◆ **Records to use**
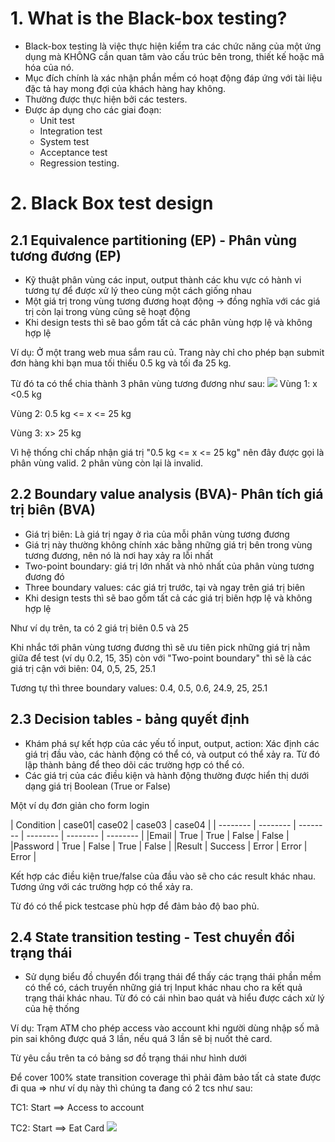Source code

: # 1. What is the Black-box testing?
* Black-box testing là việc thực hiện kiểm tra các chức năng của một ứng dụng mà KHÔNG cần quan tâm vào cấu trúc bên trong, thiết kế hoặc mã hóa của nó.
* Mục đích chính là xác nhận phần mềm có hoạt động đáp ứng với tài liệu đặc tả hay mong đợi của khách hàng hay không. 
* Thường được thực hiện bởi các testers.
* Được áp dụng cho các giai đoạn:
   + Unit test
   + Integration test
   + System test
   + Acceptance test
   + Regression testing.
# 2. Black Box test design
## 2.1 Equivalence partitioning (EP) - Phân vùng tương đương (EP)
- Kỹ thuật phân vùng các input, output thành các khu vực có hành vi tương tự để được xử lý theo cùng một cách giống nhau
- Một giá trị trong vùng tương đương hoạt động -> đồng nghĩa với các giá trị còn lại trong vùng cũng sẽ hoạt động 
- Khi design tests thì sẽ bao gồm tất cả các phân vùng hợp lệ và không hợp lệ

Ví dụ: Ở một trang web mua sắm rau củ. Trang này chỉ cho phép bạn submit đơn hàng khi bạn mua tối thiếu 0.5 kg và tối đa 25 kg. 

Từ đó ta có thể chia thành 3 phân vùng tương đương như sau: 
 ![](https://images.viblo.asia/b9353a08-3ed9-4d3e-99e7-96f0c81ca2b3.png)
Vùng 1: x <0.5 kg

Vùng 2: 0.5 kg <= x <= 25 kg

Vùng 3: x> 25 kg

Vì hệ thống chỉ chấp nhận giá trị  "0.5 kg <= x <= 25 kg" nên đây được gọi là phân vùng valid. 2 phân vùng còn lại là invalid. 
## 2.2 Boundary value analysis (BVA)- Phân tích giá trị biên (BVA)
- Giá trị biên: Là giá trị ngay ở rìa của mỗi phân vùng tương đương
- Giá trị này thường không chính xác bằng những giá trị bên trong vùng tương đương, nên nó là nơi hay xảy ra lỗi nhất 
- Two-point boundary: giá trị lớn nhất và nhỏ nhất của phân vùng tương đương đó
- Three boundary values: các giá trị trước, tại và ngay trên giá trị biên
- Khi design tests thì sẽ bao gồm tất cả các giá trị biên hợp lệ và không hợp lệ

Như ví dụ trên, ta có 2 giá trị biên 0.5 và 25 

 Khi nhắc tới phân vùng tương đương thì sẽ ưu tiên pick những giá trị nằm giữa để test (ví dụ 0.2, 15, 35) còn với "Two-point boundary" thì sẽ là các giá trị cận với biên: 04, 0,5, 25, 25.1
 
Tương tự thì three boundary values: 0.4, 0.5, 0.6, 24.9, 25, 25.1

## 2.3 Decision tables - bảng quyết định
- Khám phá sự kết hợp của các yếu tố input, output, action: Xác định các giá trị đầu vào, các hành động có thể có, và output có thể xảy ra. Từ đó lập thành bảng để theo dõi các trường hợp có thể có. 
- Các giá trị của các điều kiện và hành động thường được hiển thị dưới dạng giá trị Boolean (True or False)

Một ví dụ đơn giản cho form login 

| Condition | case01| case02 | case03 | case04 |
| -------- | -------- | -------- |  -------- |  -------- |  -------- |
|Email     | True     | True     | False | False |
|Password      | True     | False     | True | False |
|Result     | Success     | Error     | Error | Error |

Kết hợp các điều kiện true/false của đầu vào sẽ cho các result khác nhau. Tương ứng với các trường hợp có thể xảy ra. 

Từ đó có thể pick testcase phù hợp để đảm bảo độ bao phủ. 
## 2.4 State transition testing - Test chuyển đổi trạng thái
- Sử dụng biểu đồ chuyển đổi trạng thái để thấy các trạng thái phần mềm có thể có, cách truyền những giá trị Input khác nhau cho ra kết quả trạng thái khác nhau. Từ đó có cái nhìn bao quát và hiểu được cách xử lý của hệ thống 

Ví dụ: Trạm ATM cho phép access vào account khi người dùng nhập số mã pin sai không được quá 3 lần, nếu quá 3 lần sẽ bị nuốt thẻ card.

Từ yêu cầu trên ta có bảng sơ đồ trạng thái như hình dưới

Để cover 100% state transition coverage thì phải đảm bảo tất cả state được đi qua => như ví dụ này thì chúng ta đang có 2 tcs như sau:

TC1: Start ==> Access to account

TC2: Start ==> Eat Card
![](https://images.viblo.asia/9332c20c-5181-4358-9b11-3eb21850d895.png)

...

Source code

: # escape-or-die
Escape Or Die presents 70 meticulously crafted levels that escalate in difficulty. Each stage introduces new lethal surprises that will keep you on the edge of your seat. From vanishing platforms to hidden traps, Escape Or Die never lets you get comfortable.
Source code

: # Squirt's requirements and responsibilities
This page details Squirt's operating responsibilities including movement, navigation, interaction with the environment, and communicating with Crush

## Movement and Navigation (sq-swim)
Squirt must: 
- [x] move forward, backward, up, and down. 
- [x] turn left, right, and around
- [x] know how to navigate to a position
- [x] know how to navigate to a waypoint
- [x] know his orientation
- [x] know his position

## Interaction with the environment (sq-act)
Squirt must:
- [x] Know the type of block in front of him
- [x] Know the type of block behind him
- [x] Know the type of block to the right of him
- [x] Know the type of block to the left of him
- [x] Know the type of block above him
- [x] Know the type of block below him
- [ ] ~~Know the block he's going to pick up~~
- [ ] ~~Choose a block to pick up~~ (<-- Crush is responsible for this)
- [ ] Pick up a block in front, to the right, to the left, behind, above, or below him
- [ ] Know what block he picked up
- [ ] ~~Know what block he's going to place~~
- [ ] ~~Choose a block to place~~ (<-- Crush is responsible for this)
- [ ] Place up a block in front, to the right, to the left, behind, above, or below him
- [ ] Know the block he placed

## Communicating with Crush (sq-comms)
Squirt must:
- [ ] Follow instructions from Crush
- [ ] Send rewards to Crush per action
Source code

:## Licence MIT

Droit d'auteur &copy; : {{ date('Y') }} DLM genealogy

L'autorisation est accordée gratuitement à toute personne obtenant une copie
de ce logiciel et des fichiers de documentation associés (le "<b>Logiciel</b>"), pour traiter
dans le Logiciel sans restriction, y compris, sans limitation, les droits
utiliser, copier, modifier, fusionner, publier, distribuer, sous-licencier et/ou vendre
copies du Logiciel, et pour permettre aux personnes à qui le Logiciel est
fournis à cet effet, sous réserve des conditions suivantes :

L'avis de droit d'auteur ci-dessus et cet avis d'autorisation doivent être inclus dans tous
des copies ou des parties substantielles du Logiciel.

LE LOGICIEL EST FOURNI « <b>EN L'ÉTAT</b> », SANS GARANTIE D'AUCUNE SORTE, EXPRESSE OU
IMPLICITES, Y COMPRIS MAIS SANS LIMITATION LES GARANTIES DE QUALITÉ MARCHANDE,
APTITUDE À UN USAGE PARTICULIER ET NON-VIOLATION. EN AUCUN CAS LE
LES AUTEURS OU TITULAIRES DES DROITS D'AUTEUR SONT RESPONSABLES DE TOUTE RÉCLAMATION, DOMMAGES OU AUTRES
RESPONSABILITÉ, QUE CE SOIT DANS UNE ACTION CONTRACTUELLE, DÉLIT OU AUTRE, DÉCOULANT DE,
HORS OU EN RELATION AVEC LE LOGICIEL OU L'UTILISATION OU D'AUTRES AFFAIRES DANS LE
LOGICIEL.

---

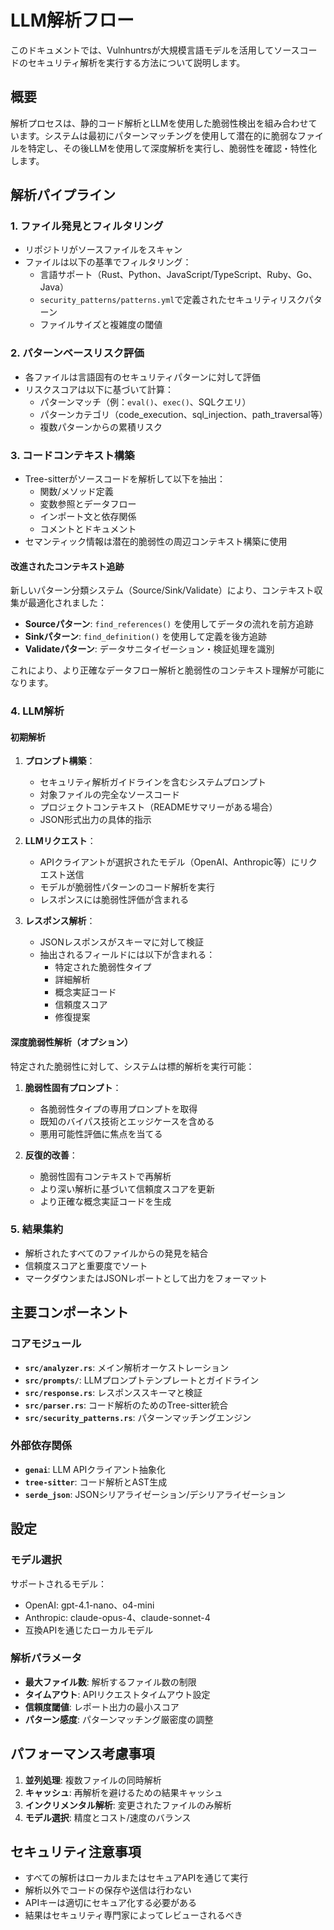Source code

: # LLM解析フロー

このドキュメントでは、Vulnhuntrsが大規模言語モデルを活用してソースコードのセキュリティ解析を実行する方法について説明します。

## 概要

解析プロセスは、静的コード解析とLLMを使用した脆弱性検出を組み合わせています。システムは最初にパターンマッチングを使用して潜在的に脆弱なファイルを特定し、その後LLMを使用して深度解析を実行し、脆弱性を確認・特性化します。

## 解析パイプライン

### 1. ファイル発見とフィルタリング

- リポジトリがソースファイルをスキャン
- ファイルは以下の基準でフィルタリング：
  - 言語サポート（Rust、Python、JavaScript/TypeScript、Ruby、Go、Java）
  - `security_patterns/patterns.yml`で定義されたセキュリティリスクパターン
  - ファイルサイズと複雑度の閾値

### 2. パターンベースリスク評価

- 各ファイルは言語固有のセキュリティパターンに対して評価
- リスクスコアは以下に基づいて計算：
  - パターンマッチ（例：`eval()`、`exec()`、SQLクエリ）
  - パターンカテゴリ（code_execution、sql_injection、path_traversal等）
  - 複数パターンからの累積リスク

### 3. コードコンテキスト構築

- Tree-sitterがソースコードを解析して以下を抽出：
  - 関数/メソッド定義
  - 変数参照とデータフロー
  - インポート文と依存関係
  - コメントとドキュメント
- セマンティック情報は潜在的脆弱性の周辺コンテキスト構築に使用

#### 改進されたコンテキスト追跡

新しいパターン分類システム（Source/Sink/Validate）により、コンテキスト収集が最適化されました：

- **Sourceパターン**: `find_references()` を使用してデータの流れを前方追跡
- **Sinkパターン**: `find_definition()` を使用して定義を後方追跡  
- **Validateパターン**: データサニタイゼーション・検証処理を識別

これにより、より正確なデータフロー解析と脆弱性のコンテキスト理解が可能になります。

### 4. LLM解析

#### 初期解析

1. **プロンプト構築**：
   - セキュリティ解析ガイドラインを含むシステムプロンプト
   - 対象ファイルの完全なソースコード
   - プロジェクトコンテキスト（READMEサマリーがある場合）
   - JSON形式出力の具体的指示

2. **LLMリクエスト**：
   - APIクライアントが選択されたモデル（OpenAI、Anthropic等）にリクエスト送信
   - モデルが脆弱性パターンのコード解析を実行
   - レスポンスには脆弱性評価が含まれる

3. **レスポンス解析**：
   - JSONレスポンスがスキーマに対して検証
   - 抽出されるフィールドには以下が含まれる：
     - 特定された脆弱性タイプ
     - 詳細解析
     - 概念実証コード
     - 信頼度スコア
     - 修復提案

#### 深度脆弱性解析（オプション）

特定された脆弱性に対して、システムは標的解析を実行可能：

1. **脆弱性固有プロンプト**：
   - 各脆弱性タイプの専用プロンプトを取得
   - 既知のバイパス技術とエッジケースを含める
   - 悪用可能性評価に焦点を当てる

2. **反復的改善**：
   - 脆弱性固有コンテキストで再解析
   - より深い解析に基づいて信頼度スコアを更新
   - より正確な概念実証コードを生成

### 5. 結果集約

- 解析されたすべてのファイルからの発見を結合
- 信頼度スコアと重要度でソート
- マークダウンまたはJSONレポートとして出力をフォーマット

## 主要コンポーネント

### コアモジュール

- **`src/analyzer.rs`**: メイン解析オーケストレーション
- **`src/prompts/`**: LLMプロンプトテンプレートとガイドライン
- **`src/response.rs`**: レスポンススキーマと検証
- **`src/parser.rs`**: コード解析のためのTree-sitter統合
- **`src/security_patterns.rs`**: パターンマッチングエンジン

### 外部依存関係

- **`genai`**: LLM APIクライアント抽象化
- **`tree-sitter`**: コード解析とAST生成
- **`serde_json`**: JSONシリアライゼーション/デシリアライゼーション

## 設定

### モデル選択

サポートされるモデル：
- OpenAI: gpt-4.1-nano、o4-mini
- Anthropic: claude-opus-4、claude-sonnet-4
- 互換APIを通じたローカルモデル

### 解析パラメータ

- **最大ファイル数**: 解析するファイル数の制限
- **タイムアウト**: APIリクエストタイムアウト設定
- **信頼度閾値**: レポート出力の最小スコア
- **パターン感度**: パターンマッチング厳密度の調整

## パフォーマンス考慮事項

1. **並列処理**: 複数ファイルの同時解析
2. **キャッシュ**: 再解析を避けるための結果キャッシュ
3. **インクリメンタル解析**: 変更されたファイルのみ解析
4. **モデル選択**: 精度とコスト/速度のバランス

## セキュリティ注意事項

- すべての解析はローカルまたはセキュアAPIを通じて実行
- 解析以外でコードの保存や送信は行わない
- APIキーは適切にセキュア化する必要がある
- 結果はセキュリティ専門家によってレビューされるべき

◆ **Aim of the task**
For this exercise, repeat exactly the lines of the data above from the one with "#### 深度脆弱性解析（オプション）" down to the one with "- 結果はセキュリティ専門家によってレビューされるべき", both end lines included.

◆ **Result of the task**
#### 深度脆弱性解析（オプション）

特定された脆弱性に対して、システムは標的解析を実行可能：

1. **脆弱性固有プロンプト**：
   - 各脆弱性タイプの専用プロンプトを取得
   - 既知のバイパス技術とエッジケースを含める
   - 悪用可能性評価に焦点を当てる

2. **反復的改善**：
   - 脆弱性固有コンテキストで再解析
   - より深い解析に基づいて信頼度スコアを更新
   - より正確な概念実証コードを生成

### 5. 結果集約

- 解析されたすべてのファイルからの発見を結合
- 信頼度スコアと重要度でソート
- マークダウンまたはJSONレポートとして出力をフォーマット

## 主要コンポーネント

### コアモジュール

- **`src/analyzer.rs`**: メイン解析オーケストレーション
- **`src/prompts/`**: LLMプロンプトテンプレートとガイドライン
- **`src/response.rs`**: レスポンススキーマと検証
- **`src/parser.rs`**: コード解析のためのTree-sitter統合
- **`src/security_patterns.rs`**: パターンマッチングエンジン

### 外部依存関係

- **`genai`**: LLM APIクライアント抽象化
- **`tree-sitter`**: コード解析とAST生成
- **`serde_json`**: JSONシリアライゼーション/デシリアライゼーション

## 設定

### モデル選択

サポートされるモデル：
- OpenAI: gpt-4.1-nano、o4-mini
- Anthropic: claude-opus-4、claude-sonnet-4
- 互換APIを通じたローカルモデル

### 解析パラメータ

- **最大ファイル数**: 解析するファイル数の制限
- **タイムアウト**: APIリクエストタイムアウト設定
- **信頼度閾値**: レポート出力の最小スコア
- **パターン感度**: パターンマッチング厳密度の調整

## パフォーマンス考慮事項

1. **並列処理**: 複数ファイルの同時解析
2. **キャッシュ**: 再解析を避けるための結果キャッシュ
3. **インクリメンタル解析**: 変更されたファイルのみ解析
4. **モデル選択**: 精度とコスト/速度のバランス

## セキュリティ注意事項

- すべての解析はローカルまたはセキュアAPIを通じて実行
- 解析以外でコードの保存や送信は行わない
- APIキーは適切にセキュア化する必要がある
- 結果はセキュリティ専門家によってレビューされるべき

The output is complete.